:: Assignment ::
Write out once more the lines running from the top of the entries below to the line with "vorherigen konsistenten Zustand.", both ends included.

:: Data for this task ::

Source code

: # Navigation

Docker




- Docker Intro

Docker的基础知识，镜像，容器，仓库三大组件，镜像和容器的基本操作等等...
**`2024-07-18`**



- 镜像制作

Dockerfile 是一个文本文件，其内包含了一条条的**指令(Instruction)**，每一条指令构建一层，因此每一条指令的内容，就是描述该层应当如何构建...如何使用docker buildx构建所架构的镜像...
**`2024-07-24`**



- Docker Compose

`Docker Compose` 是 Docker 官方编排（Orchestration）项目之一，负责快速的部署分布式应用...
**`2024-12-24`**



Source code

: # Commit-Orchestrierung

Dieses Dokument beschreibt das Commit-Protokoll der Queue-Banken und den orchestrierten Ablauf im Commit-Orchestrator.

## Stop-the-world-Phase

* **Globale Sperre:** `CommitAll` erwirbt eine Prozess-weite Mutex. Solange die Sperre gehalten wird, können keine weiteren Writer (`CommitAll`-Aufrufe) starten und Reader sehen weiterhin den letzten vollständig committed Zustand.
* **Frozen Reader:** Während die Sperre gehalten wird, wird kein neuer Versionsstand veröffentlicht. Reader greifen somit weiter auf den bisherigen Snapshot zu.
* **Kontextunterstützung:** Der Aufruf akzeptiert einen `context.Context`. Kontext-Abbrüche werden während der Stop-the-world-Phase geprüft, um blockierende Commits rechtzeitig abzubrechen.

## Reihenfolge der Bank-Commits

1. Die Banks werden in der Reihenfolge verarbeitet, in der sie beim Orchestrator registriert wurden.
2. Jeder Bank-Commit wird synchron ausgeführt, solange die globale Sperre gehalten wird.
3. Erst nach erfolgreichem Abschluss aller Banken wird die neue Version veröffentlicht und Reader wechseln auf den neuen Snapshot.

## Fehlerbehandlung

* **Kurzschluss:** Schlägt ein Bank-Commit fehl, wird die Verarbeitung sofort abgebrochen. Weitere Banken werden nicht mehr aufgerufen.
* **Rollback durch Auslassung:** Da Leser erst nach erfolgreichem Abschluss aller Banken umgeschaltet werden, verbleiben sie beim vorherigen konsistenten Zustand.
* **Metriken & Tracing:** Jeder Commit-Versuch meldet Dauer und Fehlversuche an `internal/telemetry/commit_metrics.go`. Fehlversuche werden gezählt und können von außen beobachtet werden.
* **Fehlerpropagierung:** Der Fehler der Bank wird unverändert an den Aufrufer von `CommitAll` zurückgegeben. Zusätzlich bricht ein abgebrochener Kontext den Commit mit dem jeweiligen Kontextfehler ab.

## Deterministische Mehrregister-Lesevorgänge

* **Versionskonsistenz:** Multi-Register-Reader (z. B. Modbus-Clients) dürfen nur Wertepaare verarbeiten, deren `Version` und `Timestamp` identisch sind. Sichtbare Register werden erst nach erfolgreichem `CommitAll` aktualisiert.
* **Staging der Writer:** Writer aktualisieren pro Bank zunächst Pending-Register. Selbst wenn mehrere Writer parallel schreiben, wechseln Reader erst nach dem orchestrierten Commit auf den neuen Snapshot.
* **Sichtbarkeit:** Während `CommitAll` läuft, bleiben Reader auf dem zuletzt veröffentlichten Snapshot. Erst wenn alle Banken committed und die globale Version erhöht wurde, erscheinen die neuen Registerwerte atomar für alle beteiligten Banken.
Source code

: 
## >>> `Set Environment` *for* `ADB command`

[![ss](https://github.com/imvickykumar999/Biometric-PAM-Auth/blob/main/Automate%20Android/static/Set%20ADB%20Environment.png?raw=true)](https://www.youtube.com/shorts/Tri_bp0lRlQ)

:: Response for this exercise ::
Source code

: # Navigation

Docker




- Docker Intro

Docker的基础知识，镜像，容器，仓库三大组件，镜像和容器的基本操作等等...
**`2024-07-18`**



- 镜像制作

Dockerfile 是一个文本文件，其内包含了一条条的**指令(Instruction)**，每一条指令构建一层，因此每一条指令的内容，就是描述该层应当如何构建...如何使用docker buildx构建所架构的镜像...
**`2024-07-24`**



- Docker Compose

`Docker Compose` 是 Docker 官方编排（Orchestration）项目之一，负责快速的部署分布式应用...
**`2024-12-24`**



Source code

: # Commit-Orchestrierung

Dieses Dokument beschreibt das Commit-Protokoll der Queue-Banken und den orchestrierten Ablauf im Commit-Orchestrator.

## Stop-the-world-Phase

* **Globale Sperre:** `CommitAll` erwirbt eine Prozess-weite Mutex. Solange die Sperre gehalten wird, können keine weiteren Writer (`CommitAll`-Aufrufe) starten und Reader sehen weiterhin den letzten vollständig committed Zustand.
* **Frozen Reader:** Während die Sperre gehalten wird, wird kein neuer Versionsstand veröffentlicht. Reader greifen somit weiter auf den bisherigen Snapshot zu.
* **Kontextunterstützung:** Der Aufruf akzeptiert einen `context.Context`. Kontext-Abbrüche werden während der Stop-the-world-Phase geprüft, um blockierende Commits rechtzeitig abzubrechen.

## Reihenfolge der Bank-Commits

1. Die Banks werden in der Reihenfolge verarbeitet, in der sie beim Orchestrator registriert wurden.
2. Jeder Bank-Commit wird synchron ausgeführt, solange die globale Sperre gehalten wird.
3. Erst nach erfolgreichem Abschluss aller Banken wird die neue Version veröffentlicht und Reader wechseln auf den neuen Snapshot.

## Fehlerbehandlung

* **Kurzschluss:** Schlägt ein Bank-Commit fehl, wird die Verarbeitung sofort abgebrochen. Weitere Banken werden nicht mehr aufgerufen.
* **Rollback durch Auslassung:** Da Leser erst nach erfolgreichem Abschluss aller Banken umgeschaltet werden, verbleiben sie beim vorherigen konsistenten Zustand.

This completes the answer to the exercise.